Parts of the A303 were upgraded to dual carriageway throughout the late 20th century.

In 1971, the Environment Secretary, Peter Walker announced the entire length of the A303 would be upgraded as part of a new roads programme that would deliver 1,000 new miles of motorway by 1980.[25] A bypass of Marsh was opened in 1976; it was (and remains) the only dual carriageway upgrade of the A303 through the Blackdown Hills.[26] By the mid-1980s, the A303 had been extended from its original fork by Micheldever Station, next to the A30, eastwards to meet the M3 motorway, and was a completely uninterrupted dual carriageway westwards as far as Amesbury.[27] Ilminster was bypassed around this time; however the new road was built as single carriageway with 3 lanes, which caused a serious safety hazard leading to several fatal accidents.[28]

21st century[edit]

In 2014, the A303 was one of several routes earmarked for improvement by the Government, who planned to spend £15 billion on upgrades nationwide. The Prime Minister, David Cameron, said the road "held parts of our country back".[29]

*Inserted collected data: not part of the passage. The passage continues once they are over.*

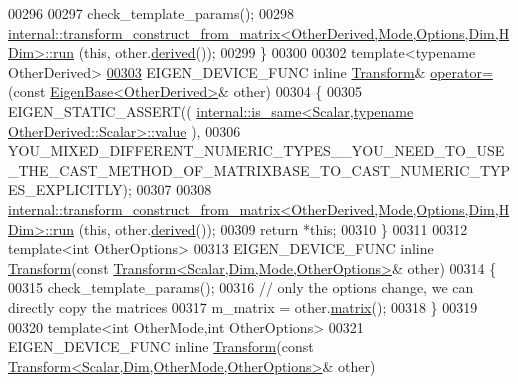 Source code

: \begin{DoxyCode}
00296 
00297     check\_template\_params();
00298     
      \hyperlink{struct_eigen_1_1internal_1_1transform__construct__from__matrix}{internal::transform\_construct\_from\_matrix<OtherDerived,Mode,Options,Dim,HDim>::run}
      (\textcolor{keyword}{this}, other.\hyperlink{group___core___module_a324b16961a11d2ecfd2d1b7dd7946545}{derived}());
00299   \}
00300 
00302   \textcolor{keyword}{template}<\textcolor{keyword}{typename} OtherDerived>
\hyperlink{group___geometry___module_ada0d6d0b497e2db223e23fcaa4e8961d}{00303}   EIGEN\_DEVICE\_FUNC \textcolor{keyword}{inline} \hyperlink{group___geometry___module_class_eigen_1_1_transform}{Transform}& \hyperlink{group___geometry___module_ada0d6d0b497e2db223e23fcaa4e8961d}{operator=}(\textcolor{keyword}{const} 
      \hyperlink{group___core___module_struct_eigen_1_1_eigen_base}{EigenBase<OtherDerived>}& other)
00304   \{
00305     EIGEN\_STATIC\_ASSERT((
      \hyperlink{struct_eigen_1_1internal_1_1is__same}{internal::is\_same<Scalar,typename OtherDerived::Scalar>::value}
      ),
00306       
      YOU\_MIXED\_DIFFERENT\_NUMERIC\_TYPES\_\_YOU\_NEED\_TO\_USE\_THE\_CAST\_METHOD\_OF\_MATRIXBASE\_TO\_CAST\_NUMERIC\_TYPES\_EXPLICITLY);
00307 
00308     
      \hyperlink{struct_eigen_1_1internal_1_1transform__construct__from__matrix}{internal::transform\_construct\_from\_matrix<OtherDerived,Mode,Options,Dim,HDim>::run}
      (\textcolor{keyword}{this}, other.\hyperlink{group___core___module_a324b16961a11d2ecfd2d1b7dd7946545}{derived}());
00309     \textcolor{keywordflow}{return} *\textcolor{keyword}{this};
00310   \}
00311   
00312   \textcolor{keyword}{template}<\textcolor{keywordtype}{int} OtherOptions>
00313   EIGEN\_DEVICE\_FUNC \textcolor{keyword}{inline} \hyperlink{group___geometry___module_class_eigen_1_1_transform}{Transform}(\textcolor{keyword}{const} 
      \hyperlink{group___geometry___module_class_eigen_1_1_transform}{Transform<Scalar,Dim,Mode,OtherOptions>}& other)
00314   \{
00315     check\_template\_params();
00316     \textcolor{comment}{// only the options change, we can directly copy the matrices}
00317     m\_matrix = other.\hyperlink{group___geometry___module_aec8168000a88a807130d41020af98d47}{matrix}();
00318   \}
00319 
00320   \textcolor{keyword}{template}<\textcolor{keywordtype}{int} OtherMode,\textcolor{keywordtype}{int} OtherOptions>
00321   EIGEN\_DEVICE\_FUNC \textcolor{keyword}{inline} \hyperlink{group___geometry___module_class_eigen_1_1_transform}{Transform}(\textcolor{keyword}{const} 
      \hyperlink{group___geometry___module_class_eigen_1_1_transform}{Transform<Scalar,Dim,OtherMode,OtherOptions>}& other)

\end{DoxyCode}
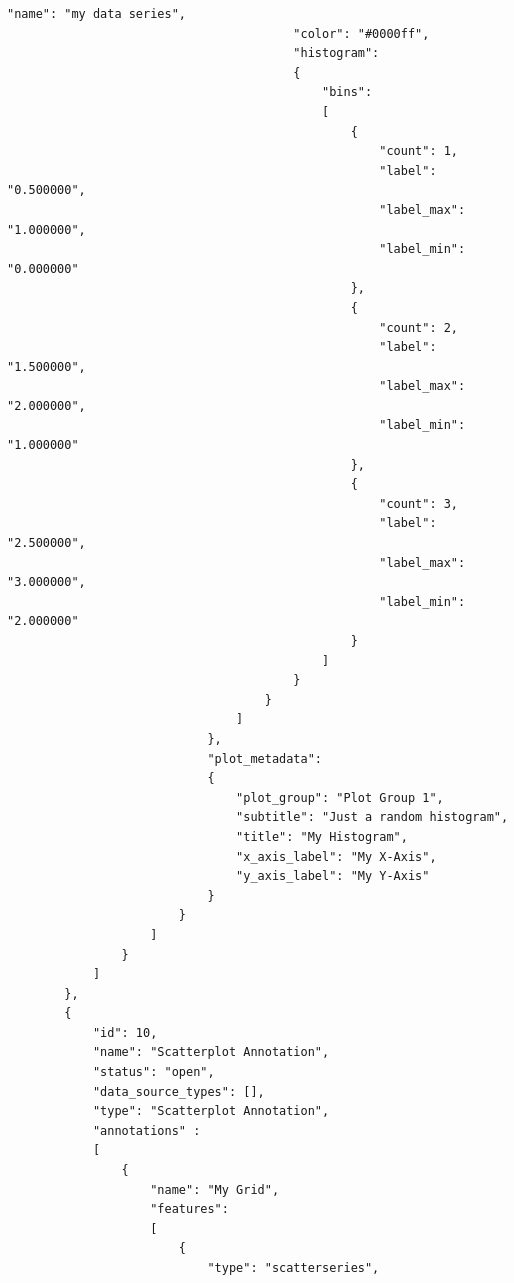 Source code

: \begin{lstlisting}[basicstyle=\small\ttfamily]
                                        "name": "my data series",
                                        "color": "#0000ff", 
                                        "histogram": 
                                        {
                                            "bins": 
                                            [
                                                {
                                                    "count": 1,           
                                                    "label": "0.500000",   
                                                    "label_max": "1.000000",
                                                    "label_min": "0.000000"
                                                },
                                                {
                                                    "count": 2,
                                                    "label": "1.500000",
                                                    "label_max": "2.000000",
                                                    "label_min": "1.000000"
                                                },
                                                {
                                                    "count": 3,
                                                    "label": "2.500000",
                                                    "label_max": "3.000000",
                                                    "label_min": "2.000000"
                                                }
                                            ]
                                        }
                                    }
                                ]
                            },
                            "plot_metadata": 
                            {
                                "plot_group": "Plot Group 1",
                                "subtitle": "Just a random histogram",
                                "title": "My Histogram",
                                "x_axis_label": "My X-Axis",
                                "y_axis_label": "My Y-Axis"
                            }
                        }         
                    ]
                }
            ]
        },
        {
            "id": 10,
            "name": "Scatterplot Annotation",
            "status": "open",
            "data_source_types": [],
            "type": "Scatterplot Annotation",
            "annotations" :
            [
                {
                    "name": "My Grid",
                    "features":
                    [
                        {
                            "type": "scatterseries",

\end{lstlisting}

In 2017, the Government approved plans for a 1.8 miles (2.9 km) tunnel to replace the section of the road near Stonehenge. The new tunnel will pass the historic site at a greater distance than the current stretch of overground road.[30] The scheme was reiterated in the 2020 budget.[31] The proposals continue to attract opposition over its environmental impact.[32]


Traffic and congestion is a regular problem along the A303, particularly near Stonehenge.

Since the 1950s, the A303 has been criticised for being inadequate for the level of traffic along it. In 1959, it was reported that a typical queue for holiday traffic along the road could be as much as 15 miles (24 km).[33] In 2017, over 35 miles (56 km) of the road west of Amesbury remains single carriageway, interrupted by various sections of dual carriageway. The switches between the latter to the former act as bottlenecks and are major sources of congestion along the route.[8] Upgrading the remaining sections of road is difficult due to environmental concerns; in 1986, an upgrade of the A303 in Hampshire caused public outcry after the work destroyed the remains of an Iron Age settlement, and consequently, £100,000 was spent on emergency rescue excavation work.[34]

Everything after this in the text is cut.